Whilst the majority of individuals infected with M. tuberculosis control the infection and remain asymptomatic, only 5-10% progress to active tuberculosis (TB) ¹ . Previous or current infection with M. tuberculosis is detected using antigen-specific interferon (IFN)-g release assays (IGRA), which cannot identify those who will remain healthy or progress to active TB ¹ . However, ¹⁸ F-Fluorodeoxyglucose positron emission-computed tomography (PET-CT) can detect increased immune cell metabolic activity in lung parenchyma and intrathoracic lymph nodes associated with infection ² . The local early immune factors dictating protection or disease progression have not been defined. To address this, we interrogated the airway immune response at single cell resolution in bronchoalveolar lavage (BAL) from extensively clinically characterised recent household contacts of TB patients, who either controlled the infection or progressed to TB disease. Using unbiased analysis of bulk and scRNA-seq of BAL samples, we define type I IFN-dependent and -independent neutrophil signatures in active TB patients and contacts that progressed to TB. We additionally report an inverse relationship between airway neutrophils and T cells, with T cells showing signatures of exhaustion, cytotoxicity and cell death in progressors and TB patients with a neutrophil dominated airway profile.

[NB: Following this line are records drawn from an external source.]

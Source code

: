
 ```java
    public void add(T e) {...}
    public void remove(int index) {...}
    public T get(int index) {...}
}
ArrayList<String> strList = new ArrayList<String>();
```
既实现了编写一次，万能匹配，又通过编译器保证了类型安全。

Conversely, T cell signatures of protection in contacts who remained healthy were dominated by genes related to regulation, quiescence and a stem-like profile. We show that both the inflammatory neutrophil signature of TB progression and the stem-like T cell signature of non-progressors from human airways were recapitulated in scRNA-seq data from non-human primate (NHP) granulomas, associated with disease or immune protection, respectively. Our findings from early human airway responses in TB contacts reveal genes, pathways and cell states that may dictate infection outcome and inform strategies for host-directed therapy and vaccine studies.